Chaque citoyen (actif ou inactif) devra ouvrir son CPA s’il souhaite prétendre à ses droits sociaux. Cela l’oblige à adhérer aux conditions générales d’utilisation qui stipulent que les données à caractère personnel sont destinées à « la direction générale de l’emploi et de la formation professionnelle ainsi qu’aux employeurs et aux différents professionnels de l’emploi et de la formation professionnelle ».

On tentera bien sûr de nous rassurer avec de subjectives garanties en matière de confidentialité.

Problèmes relatifs à la pénibilité

Les salariés auront la possibilité prochaine de convertir les points du compte de pénibilité en heures de CPF. La santé au travail et de la prévention/protection basculeront donc progressivement vers une « logique de compensation » par la monétisation des risques et de leurs conséquences.

Alors que les conditions de travail se dégradent (suppressions de postes, délocalisations, restructurations, fermeture de sites et surcharge de travail) multipliant les risques psychosociaux, accroissant les souffrances, les pénibilités et leurs conséquences se dilueront dans le CPA.

Nous pourrions faire ici une digression en évoquant la mise à mal par la même loi El Khomri de la médecine du travail.

Logique de gestion bancaire

Nous pourrions nous sentir rassurés par le fait que la gestion de ces comptes soit confiée à la Caisse des dépôts et consignations, ancienne banque publique.
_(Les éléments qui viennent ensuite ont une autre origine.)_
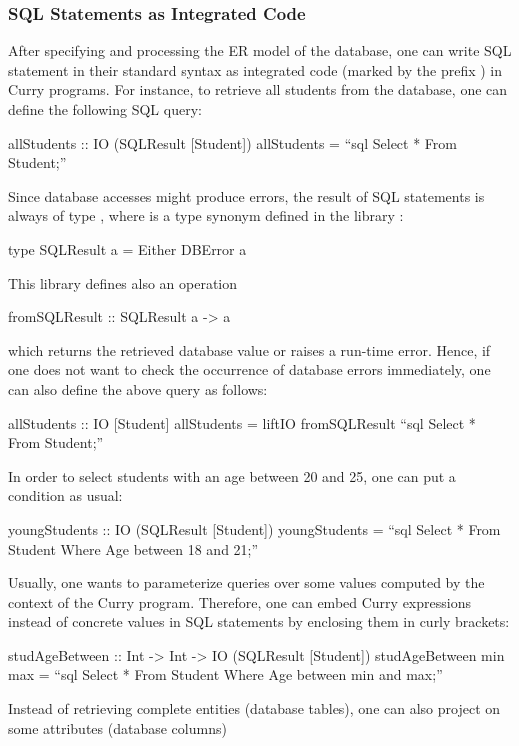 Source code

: \subsubsection{SQL Statements as Integrated Code}

After specifying and processing the ER model of the database,
one can write SQL statement in their standard syntax
as integrated code (marked by the prefix ) in Curry programs.
For instance, to retrieve all students from the database, one
can define the following SQL query:
%
\begin{curry}
allStudents :: IO (SQLResult [Student])
allStudents = ``sql Select * From Student;''
\end{curry}
%
Since database accesses might produce errors,
the result of SQL statements is always of type
, where  is a type synonym
defined in the \CYS library :
%
\begin{curry}
type SQLResult a = Either DBError a
\end{curry}
%
This library defines also an operation
%
\begin{curry}
fromSQLResult :: SQLResult a -> a
\end{curry}
%
which returns the retrieved database value or raises a run-time error.
Hence, if one does not want to check the occurrence of database errors
immediately, one can also define the above query as follows:
%
\begin{curry}
allStudents :: IO [Student]
allStudents = liftIO fromSQLResult ``sql Select * From Student;''
\end{curry}
%
In order to select students with an age between 20 and 25,
one can put a condition as usual:
%
\begin{curry}
youngStudents :: IO (SQLResult [Student])
youngStudents = ``sql Select * From Student
                      Where Age between 18 and 21;''
\end{curry}
%
Usually, one wants to parameterize queries over some values
computed by the context of the Curry program.
Therefore, one can embed Curry expressions instead of concrete
values in SQL statements by enclosing them in curly brackets:
%
\begin{curry}
studAgeBetween :: Int -> Int -> IO (SQLResult [Student])
studAgeBetween min max =
  ``sql Select * From Student
        Where Age between {min} and {max};''
\end{curry}
%
Instead of retrieving complete entities (database tables),
one can also project on some attributes (database columns)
En fait, il s’agit d’une autre caractéristique préoccupante : le CPA est avant tout un système de « comptes », révélant la logique bancaire de ce dispositif. Nous parlons donc de créances que le salarié « consent », bien malgré lui, à son employeur. Chacun d’entre nous devient un épargnant avec un capital de droits.
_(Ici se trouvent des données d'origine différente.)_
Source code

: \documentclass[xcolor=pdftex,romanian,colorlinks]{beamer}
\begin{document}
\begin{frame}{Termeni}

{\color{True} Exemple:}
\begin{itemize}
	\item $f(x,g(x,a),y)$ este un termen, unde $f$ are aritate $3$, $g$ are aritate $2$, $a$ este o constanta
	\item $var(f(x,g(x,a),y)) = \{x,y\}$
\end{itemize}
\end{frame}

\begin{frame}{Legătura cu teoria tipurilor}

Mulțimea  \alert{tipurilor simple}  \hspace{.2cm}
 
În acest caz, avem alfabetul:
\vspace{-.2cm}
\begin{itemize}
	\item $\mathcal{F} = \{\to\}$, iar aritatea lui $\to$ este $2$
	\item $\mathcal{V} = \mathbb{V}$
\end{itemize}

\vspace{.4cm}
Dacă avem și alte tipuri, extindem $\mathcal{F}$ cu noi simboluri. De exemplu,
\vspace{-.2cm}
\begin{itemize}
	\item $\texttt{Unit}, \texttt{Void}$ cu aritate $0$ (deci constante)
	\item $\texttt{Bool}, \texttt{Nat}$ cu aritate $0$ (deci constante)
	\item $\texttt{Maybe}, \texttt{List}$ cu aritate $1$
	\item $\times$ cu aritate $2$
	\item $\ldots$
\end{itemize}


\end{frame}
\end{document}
Cette projection n’a rien d’invraisemblable, ce capital ouvrant ultérieurement droit à une monétisation, le CPA deviendrait un outil de spéculation. 

Et demain ?

Aujourd’hui, le débat reste ouvert en vue d’y transférer de nouveaux droits (congés, retraite, compte épargne temps, allocations chômage, allocations familiales…). Cela ne ferait qu’accentuer les problématiques et les inquiétudes révélées ci-dessus.

Ce CPA, qui nous a été présenté comme étant le principal « progrès » contenu dans la loi sur le travail, est en fait une arme terrible : le couteau suisse de la déréglementation, de la paupérisation mais aussi du fichage informatique.

Lorsque nos employeurs gèlent notre salaire national de base, baissent l’enveloppe des AIC, bafouent le statut, perdent les accords, ce nouvel outil d’individualisation renforcera leur stratégie de démantèlement de nos acquis collectifs, de destruction du statut national des IEG. En fait, il est aussi fait pour ça.